Protesters wearing hard hats and masks chanted “Surround Government HQ!” and “Make Way! Make Way!” as they converged on Central Government Offices in the semiautonomous Chinese city, while police fired pepper spray in a bid to disperse the crowd.

More people began streaming towards the entrances and fire exits of the government building after a call from Nathan Law of the academic activist group Scholarism to supporters to join in.

The ubiquitous umbrellas, which became a symbol of the “Umbrella Movement” because of their widespread use to ward off pepper and tear-gas spray, were once more out in force.

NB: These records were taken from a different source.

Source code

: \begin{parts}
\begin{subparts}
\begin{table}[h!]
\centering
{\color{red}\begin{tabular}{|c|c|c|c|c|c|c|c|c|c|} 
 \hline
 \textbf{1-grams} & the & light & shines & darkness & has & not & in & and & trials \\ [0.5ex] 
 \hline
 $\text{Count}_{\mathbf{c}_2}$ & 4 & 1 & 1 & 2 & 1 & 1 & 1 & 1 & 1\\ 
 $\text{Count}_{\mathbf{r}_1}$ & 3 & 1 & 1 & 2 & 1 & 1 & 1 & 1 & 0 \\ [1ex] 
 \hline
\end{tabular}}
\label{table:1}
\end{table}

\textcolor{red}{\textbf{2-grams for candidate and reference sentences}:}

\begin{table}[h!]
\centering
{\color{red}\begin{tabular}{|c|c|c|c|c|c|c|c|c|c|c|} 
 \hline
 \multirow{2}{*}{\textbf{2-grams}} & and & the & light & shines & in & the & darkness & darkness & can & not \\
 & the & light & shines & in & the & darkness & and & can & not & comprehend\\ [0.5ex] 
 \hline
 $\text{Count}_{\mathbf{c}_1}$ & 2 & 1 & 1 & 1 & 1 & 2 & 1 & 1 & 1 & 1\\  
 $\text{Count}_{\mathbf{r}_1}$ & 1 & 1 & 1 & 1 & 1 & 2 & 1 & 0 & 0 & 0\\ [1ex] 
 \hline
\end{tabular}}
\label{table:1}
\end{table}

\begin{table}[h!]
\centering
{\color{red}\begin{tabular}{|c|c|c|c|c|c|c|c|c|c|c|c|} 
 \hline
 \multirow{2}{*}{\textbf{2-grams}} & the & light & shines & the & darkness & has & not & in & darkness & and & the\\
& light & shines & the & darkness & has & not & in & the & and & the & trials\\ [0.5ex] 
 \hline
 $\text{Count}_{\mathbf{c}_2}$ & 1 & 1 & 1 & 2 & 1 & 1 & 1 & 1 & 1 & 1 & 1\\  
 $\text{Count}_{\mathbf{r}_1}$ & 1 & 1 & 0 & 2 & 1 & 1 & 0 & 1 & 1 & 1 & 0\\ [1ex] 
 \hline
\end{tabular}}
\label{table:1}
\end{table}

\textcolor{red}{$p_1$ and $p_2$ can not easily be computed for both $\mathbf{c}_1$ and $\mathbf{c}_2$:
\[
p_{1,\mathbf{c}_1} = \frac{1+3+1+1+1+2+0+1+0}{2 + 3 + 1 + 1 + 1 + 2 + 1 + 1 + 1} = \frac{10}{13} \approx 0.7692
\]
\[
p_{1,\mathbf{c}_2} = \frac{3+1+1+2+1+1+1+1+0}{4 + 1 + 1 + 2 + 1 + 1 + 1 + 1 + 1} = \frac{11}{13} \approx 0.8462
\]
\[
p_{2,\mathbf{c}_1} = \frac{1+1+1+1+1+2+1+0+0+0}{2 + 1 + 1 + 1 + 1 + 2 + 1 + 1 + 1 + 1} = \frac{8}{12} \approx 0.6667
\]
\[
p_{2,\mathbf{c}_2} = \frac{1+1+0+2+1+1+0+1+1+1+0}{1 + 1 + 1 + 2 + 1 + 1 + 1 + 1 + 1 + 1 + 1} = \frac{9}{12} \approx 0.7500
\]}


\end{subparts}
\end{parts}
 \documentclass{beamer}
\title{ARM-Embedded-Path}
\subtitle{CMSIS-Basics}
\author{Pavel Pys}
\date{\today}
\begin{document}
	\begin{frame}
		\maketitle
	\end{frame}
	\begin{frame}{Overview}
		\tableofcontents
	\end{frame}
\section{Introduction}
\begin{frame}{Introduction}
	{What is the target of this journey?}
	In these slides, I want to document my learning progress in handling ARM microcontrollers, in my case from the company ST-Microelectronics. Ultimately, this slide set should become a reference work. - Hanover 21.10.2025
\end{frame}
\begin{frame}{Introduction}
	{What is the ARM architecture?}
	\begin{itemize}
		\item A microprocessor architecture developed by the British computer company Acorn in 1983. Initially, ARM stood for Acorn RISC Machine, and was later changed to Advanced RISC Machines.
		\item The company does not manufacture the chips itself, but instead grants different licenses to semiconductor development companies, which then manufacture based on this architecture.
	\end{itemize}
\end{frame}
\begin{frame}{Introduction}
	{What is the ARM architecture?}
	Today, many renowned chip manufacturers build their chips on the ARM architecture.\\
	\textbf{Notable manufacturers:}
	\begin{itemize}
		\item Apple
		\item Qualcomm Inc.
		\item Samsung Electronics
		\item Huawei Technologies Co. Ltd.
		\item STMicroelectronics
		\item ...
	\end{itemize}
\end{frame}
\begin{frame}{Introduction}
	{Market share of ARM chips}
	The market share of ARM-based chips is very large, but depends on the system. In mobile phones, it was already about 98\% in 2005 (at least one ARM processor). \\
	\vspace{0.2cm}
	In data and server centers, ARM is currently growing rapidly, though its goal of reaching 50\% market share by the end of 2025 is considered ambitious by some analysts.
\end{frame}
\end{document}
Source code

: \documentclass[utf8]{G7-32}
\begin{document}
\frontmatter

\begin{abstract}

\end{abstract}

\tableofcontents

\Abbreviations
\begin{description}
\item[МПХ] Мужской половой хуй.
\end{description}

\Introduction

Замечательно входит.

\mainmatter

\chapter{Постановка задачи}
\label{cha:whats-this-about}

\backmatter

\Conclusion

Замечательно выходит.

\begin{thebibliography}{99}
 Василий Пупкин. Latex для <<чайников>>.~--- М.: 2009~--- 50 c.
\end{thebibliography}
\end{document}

The crowd had swelled to “several thousand,” by 10.00 p.m. local time, according to RFA journalists at the scene, after Hong Kong Federation of Students leader Nathan Law addressed the main occupation site on nearby Harcourt Road, calling on them to join in.

But Scholarism’s Oscar Lai warned protesters to stick to the principle of non-violent action, and not to provoke or charge at police.

“We can’t provoke the police or charge at them, because we are fighting for their basic right to vote and to seek election as well,” Lai said.

“They are Hong Kong people too,” he told the crowd in a speech as the action was launched in “Umbrella Square.”

“I want today’s action to be a mass action, not a dozen people hanging around at a street corner,” he said. “If that happens, it’s much harder for us to support you and ensure your safety.”

He added: “Today’s protest has an aim; and that is to force the government to pay attention to the will of the people.”

Police warning defied

Sunday’s protest came in spite of a police warning against such a rally, after which some 3,000 officers were deployed to the scene.

“If anyone obstructs the police in carrying out their duty, charges the police line violently, or tries to blockade central government offices, police will take resolute action,” police spokesman Kong Man-keung told reporters.

A City University student surnamed Ng said she would be swelling the ranks of Sunday’s protests, in spite of police warnings.

“I probably won’t stand right on the front line, because my family are very worried about my safety,” Ng said. “So I’ll find a spot a little further back.”

“The more of us there are, the safer it will be,” she said.

The renewed stand-off came after police cleared a seven-week-old occupation of the bustling shopping district of Mong Kok last week, acting to enforce a civil injunction brought by the transportation industry over the blocking of a major highway.

Police arrested 28 people in clashes on Friday and Saturday in Mong Kok, as hundreds of crowds attempted to retake the cleared site on Kowloon’s Nathan Road, without success.

The Occupy movement began on Sept. 28, when police use of tear-gas and pepper spray against umbrella-wielding demonstrators brought hundreds of thousands of citizens onto the streets in protest at the movement’s height.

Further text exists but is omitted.